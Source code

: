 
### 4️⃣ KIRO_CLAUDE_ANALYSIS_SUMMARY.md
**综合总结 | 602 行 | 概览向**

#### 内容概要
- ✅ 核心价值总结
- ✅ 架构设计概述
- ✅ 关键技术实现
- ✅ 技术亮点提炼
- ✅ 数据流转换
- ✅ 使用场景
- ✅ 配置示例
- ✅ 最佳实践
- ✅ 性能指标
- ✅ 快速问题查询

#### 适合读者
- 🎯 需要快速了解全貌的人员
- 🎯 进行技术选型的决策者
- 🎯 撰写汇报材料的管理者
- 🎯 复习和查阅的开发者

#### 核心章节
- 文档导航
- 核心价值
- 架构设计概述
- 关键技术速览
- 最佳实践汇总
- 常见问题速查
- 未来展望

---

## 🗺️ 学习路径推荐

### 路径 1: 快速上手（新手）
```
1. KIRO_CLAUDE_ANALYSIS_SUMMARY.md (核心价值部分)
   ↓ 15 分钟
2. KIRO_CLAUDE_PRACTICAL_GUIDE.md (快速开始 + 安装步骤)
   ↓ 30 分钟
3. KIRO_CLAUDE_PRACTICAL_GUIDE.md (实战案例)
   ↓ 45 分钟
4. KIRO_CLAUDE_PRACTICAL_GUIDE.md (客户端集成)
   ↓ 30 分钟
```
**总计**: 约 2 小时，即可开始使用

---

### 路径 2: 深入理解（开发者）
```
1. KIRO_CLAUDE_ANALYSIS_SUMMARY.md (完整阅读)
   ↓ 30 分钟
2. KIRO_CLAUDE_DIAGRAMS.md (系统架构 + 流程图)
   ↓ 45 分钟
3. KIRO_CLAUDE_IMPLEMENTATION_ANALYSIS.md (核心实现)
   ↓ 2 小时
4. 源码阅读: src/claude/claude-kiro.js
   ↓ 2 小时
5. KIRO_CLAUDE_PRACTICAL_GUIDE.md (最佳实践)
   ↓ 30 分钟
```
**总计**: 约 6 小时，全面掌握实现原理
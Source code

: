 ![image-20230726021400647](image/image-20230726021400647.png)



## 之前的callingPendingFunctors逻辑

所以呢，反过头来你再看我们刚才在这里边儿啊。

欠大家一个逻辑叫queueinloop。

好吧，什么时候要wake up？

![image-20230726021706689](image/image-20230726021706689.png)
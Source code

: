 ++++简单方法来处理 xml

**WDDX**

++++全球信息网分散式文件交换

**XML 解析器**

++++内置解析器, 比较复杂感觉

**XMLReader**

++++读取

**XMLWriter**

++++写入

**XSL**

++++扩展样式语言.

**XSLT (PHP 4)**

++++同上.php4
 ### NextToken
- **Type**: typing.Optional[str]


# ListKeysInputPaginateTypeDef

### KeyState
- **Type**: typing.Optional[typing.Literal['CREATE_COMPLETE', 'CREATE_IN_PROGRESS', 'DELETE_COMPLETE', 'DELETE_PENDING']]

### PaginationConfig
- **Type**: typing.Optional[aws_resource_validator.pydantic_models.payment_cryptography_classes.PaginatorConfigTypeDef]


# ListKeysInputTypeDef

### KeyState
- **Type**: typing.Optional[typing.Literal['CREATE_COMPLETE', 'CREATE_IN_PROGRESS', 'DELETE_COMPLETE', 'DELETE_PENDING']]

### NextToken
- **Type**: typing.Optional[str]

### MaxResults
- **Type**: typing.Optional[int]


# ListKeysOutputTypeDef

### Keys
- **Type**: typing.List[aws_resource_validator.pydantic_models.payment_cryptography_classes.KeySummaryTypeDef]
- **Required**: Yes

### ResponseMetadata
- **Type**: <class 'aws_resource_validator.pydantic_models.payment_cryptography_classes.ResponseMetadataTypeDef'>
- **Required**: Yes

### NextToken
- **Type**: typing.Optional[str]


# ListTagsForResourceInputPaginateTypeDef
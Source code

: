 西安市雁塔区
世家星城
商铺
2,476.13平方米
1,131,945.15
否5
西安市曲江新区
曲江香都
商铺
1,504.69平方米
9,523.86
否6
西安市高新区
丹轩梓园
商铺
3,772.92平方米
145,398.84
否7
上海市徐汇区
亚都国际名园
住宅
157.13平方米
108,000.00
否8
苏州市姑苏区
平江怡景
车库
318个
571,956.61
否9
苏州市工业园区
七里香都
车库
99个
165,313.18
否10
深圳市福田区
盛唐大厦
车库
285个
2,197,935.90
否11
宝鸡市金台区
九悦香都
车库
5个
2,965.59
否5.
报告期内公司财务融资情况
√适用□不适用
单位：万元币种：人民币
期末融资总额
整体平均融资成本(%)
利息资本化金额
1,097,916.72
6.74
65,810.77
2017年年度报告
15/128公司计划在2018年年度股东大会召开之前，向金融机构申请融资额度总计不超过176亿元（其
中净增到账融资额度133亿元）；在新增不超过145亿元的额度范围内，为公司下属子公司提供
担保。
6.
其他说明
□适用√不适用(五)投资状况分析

Task statement » Would you please give back all of the material above exactly as it stands?

Result of the exercise »
Source code

: 
### 4️⃣ KIRO_CLAUDE_ANALYSIS_SUMMARY.md
**综合总结 | 602 行 | 概览向**

#### 内容概要
- ✅ 核心价值总结
- ✅ 架构设计概述
- ✅ 关键技术实现
- ✅ 技术亮点提炼
- ✅ 数据流转换
- ✅ 使用场景
- ✅ 配置示例
- ✅ 最佳实践
- ✅ 性能指标
- ✅ 快速问题查询

#### 适合读者
- 🎯 需要快速了解全貌的人员
- 🎯 进行技术选型的决策者
- 🎯 撰写汇报材料的管理者
- 🎯 复习和查阅的开发者

#### 核心章节
- 文档导航
- 核心价值
- 架构设计概述
- 关键技术速览
- 最佳实践汇总
- 常见问题速查
- 未来展望

---

## 🗺️ 学习路径推荐

### 路径 1: 快速上手（新手）
```
1. KIRO_CLAUDE_ANALYSIS_SUMMARY.md (核心价值部分)
   ↓ 15 分钟
2. KIRO_CLAUDE_PRACTICAL_GUIDE.md (快速开始 + 安装步骤)
   ↓ 30 分钟
3. KIRO_CLAUDE_PRACTICAL_GUIDE.md (实战案例)
   ↓ 45 分钟
4. KIRO_CLAUDE_PRACTICAL_GUIDE.md (客户端集成)
   ↓ 30 分钟
```
**总计**: 约 2 小时，即可开始使用

---

### 路径 2: 深入理解（开发者）
```
1. KIRO_CLAUDE_ANALYSIS_SUMMARY.md (完整阅读)
   ↓ 30 分钟
2. KIRO_CLAUDE_DIAGRAMS.md (系统架构 + 流程图)
   ↓ 45 分钟
3. KIRO_CLAUDE_IMPLEMENTATION_ANALYSIS.md (核心实现)
   ↓ 2 小时
4. 源码阅读: src/claude/claude-kiro.js
   ↓ 2 小时
5. KIRO_CLAUDE_PRACTICAL_GUIDE.md (最佳实践)
   ↓ 30 分钟
```
**总计**: 约 6 小时，全面掌握实现原理
Source code

: ![image-20230726021400647](image/image-20230726021400647.png)



## 之前的callingPendingFunctors逻辑

所以呢，反过头来你再看我们刚才在这里边儿啊。

欠大家一个逻辑叫queueinloop。

好吧，什么时候要wake up？

![image-20230726021706689](image/image-20230726021706689.png)
Source code

: ++++简单方法来处理 xml

**WDDX**

++++全球信息网分散式文件交换

**XML 解析器**

++++内置解析器, 比较复杂感觉

**XMLReader**

++++读取

**XMLWriter**

++++写入

**XSL**

++++扩展样式语言.

**XSLT (PHP 4)**

++++同上.php4
 ### NextToken
- **Type**: typing.Optional[str]


# ListKeysInputPaginateTypeDef

### KeyState
- **Type**: typing.Optional[typing.Literal['CREATE_COMPLETE', 'CREATE_IN_PROGRESS', 'DELETE_COMPLETE', 'DELETE_PENDING']]

### PaginationConfig
- **Type**: typing.Optional[aws_resource_validator.pydantic_models.payment_cryptography_classes.PaginatorConfigTypeDef]


# ListKeysInputTypeDef

### KeyState
- **Type**: typing.Optional[typing.Literal['CREATE_COMPLETE', 'CREATE_IN_PROGRESS', 'DELETE_COMPLETE', 'DELETE_PENDING']]

### NextToken
- **Type**: typing.Optional[str]

### MaxResults
- **Type**: typing.Optional[int]


# ListKeysOutputTypeDef

### Keys
- **Type**: typing.List[aws_resource_validator.pydantic_models.payment_cryptography_classes.KeySummaryTypeDef]
- **Required**: Yes

### ResponseMetadata
- **Type**: <class 'aws_resource_validator.pydantic_models.payment_cryptography_classes.ResponseMetadataTypeDef'>
- **Required**: Yes

### NextToken
- **Type**: typing.Optional[str]


# ListTagsForResourceInputPaginateTypeDef
Source code

: 西安市雁塔区
世家星城
商铺
2,476.13平方米
1,131,945.15
否5
西安市曲江新区
曲江香都
商铺
1,504.69平方米
9,523.86
否6
西安市高新区
丹轩梓园
商铺
3,772.92平方米
145,398.84
否7
上海市徐汇区
亚都国际名园
住宅
157.13平方米
108,000.00
否8
苏州市姑苏区
平江怡景
车库
318个
571,956.61
否9
苏州市工业园区
七里香都
车库
99个
165,313.18
否10
深圳市福田区
盛唐大厦
车库
285个
2,197,935.90
否11
宝鸡市金台区
九悦香都
车库
5个
2,965.59
否5.
报告期内公司财务融资情况
√适用□不适用
单位：万元币种：人民币
期末融资总额
整体平均融资成本(%)
利息资本化金额
1,097,916.72
6.74
65,810.77
2017年年度报告
15/128公司计划在2018年年度股东大会召开之前，向金融机构申请融资额度总计不超过176亿元（其
中净增到账融资额度133亿元）；在新增不超过145亿元的额度范围内，为公司下属子公司提供
担保。
6.
其他说明
□适用√不适用(五)投资状况分析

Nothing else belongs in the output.